Since late March 2026, on-chain monitoring data shows that Solana, Base, and Arbitrum have all experienced sustained net growth in stablecoin balances. As of April 17, 2026, Solana’s on-chain USDC supply reached approximately $7.62 billion, with a monthly increase of over $1 billion. Base’s total stablecoin supply stood at about $4.81 billion, with more than 90% in USDC. Arbitrum recorded a net inflow of around $83.8 million in bridged assets over the past week, ranking among the top blockchains for net inflows.

This synchronized absorption of stablecoin inflows by the three chains has occurred against a backdrop of shrinking risk appetite across the crypto market. In Q1 2026, the total cryptocurrency market cap dropped by roughly 20.4%, yet the total stablecoin market cap remained steady at around $309.9 billion. This points to a structural migration from risk assets to safe-haven assets within the market. In this macro environment, the ability of Solana, Base, and Arbitrum to attract stablecoin liquidity against the trend is worth a closer look.

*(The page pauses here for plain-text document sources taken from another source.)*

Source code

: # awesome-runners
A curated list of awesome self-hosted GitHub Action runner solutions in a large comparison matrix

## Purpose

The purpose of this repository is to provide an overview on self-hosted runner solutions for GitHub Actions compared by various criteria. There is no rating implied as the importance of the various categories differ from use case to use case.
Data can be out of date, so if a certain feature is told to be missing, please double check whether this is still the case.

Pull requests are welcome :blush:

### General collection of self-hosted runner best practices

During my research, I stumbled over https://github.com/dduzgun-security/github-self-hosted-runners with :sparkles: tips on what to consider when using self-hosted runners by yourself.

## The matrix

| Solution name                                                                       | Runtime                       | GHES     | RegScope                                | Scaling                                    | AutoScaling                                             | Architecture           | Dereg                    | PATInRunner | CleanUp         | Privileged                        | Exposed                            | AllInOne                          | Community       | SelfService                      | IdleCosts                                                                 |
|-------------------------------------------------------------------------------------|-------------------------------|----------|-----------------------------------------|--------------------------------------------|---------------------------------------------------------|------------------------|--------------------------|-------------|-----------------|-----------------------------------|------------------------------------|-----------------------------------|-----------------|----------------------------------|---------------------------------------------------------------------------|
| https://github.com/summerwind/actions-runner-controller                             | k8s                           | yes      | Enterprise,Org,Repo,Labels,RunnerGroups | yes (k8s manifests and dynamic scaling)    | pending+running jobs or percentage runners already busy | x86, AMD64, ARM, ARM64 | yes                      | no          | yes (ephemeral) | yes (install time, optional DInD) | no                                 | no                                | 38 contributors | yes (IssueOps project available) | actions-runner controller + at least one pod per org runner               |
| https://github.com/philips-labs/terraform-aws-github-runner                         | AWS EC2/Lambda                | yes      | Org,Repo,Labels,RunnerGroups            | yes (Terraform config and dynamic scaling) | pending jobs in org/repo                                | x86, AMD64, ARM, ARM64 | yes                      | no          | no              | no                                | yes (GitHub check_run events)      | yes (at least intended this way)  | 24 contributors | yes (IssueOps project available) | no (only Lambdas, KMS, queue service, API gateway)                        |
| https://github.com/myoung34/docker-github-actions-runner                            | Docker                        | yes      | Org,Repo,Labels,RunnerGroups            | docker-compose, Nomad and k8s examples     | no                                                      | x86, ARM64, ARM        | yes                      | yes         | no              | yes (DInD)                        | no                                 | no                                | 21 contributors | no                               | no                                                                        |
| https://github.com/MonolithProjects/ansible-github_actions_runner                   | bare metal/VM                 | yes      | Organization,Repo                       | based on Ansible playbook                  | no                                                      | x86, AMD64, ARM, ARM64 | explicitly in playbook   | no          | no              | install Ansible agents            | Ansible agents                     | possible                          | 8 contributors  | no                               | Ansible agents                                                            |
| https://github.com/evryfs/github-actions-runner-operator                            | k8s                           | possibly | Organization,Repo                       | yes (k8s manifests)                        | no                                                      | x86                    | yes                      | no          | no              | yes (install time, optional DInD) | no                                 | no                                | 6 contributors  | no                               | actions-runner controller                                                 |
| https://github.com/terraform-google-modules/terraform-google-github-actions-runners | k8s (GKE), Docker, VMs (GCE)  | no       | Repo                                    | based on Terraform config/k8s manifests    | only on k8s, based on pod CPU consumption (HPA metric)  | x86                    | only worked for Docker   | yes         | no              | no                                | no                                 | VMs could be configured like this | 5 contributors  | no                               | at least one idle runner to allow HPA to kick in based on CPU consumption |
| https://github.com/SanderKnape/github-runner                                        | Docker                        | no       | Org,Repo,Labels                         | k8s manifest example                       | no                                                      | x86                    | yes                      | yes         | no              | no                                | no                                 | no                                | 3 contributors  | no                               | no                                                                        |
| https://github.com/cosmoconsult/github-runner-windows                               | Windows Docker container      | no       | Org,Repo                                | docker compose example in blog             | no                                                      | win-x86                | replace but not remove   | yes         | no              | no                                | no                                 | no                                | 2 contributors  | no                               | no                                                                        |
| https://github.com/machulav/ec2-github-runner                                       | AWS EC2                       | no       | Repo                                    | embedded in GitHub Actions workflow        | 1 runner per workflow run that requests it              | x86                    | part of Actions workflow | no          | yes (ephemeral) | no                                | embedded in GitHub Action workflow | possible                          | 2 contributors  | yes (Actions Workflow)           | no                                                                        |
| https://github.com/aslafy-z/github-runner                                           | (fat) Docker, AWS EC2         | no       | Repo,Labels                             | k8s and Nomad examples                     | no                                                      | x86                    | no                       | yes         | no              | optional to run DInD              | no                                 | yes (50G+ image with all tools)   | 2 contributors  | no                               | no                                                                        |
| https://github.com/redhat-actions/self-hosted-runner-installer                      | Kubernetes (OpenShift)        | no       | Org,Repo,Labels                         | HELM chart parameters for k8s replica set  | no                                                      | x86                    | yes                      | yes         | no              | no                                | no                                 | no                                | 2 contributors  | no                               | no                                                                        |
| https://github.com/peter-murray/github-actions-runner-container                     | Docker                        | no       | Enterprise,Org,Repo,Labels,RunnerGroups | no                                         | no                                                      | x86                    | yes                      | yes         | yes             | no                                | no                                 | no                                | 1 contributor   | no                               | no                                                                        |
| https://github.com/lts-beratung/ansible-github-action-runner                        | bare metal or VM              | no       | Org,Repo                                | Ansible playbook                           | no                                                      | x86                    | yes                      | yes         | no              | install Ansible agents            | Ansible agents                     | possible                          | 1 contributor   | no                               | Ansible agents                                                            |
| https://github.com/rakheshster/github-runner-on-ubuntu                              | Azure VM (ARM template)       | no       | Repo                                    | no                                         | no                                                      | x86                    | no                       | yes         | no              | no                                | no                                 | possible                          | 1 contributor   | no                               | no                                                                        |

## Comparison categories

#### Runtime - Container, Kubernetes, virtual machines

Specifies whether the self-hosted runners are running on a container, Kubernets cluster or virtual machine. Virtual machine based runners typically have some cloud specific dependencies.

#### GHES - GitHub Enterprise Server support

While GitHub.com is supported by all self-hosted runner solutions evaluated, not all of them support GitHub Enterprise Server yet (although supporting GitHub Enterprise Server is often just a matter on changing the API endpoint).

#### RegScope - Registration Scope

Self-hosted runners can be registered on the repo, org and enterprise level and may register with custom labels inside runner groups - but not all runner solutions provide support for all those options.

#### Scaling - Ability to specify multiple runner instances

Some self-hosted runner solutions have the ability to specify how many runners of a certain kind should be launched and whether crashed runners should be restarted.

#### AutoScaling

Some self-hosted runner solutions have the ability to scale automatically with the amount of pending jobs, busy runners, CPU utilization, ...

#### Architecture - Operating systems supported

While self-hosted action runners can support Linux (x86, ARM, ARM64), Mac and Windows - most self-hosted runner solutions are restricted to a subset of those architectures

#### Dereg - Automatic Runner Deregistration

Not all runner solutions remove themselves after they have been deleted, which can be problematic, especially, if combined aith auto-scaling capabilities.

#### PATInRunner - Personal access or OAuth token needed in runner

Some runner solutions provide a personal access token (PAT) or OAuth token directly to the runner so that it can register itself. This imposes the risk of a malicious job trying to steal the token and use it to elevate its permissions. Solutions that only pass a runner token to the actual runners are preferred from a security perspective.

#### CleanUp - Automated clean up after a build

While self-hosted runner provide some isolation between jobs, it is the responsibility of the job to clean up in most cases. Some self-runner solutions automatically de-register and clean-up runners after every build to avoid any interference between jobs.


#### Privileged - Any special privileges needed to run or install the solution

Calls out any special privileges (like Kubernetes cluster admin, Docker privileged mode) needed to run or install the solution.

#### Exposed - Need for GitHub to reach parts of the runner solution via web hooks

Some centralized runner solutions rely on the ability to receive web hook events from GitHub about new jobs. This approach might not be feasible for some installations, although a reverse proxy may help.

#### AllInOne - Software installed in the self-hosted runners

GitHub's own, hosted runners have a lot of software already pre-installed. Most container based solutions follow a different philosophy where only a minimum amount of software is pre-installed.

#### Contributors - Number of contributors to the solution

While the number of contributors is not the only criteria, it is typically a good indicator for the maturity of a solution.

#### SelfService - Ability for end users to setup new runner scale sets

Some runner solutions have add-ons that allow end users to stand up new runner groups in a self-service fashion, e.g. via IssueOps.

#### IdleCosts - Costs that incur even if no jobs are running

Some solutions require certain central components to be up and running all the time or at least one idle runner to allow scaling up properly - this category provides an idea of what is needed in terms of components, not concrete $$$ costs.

Macro Backdrop and Key Milestones

Shifting Stablecoin Landscape: USDC’s Rise and USDT’s First Quarterly Contraction

Q1 2026 brought the most significant structural change to the stablecoin market in the past three years. Tether’s USDT issuance declined by about 1.6% to $184.1 billion, marking the first notable quarterly drop since Q2 2022. In contrast, Circle’s USDC grew by approximately 2.4% to $77.1 billion in the same quarter, continuing its expansion trend since late 2023—during which time USDC’s supply has surged by around 220%.

The shifting market share between these two major stablecoin issuers is closely tied to regulatory developments. USDC has obtained MiCA compliance in Europe, while USDT has yet to achieve the same regulatory status, a difference that is gradually impacting the European market. In February 2026, USDC’s transaction volume on Ethereum reached $1.7 trillion, up about 250% year-over-year. That month, USDC accounted for roughly 70% of all stablecoin transaction volume, more than double that of USDT.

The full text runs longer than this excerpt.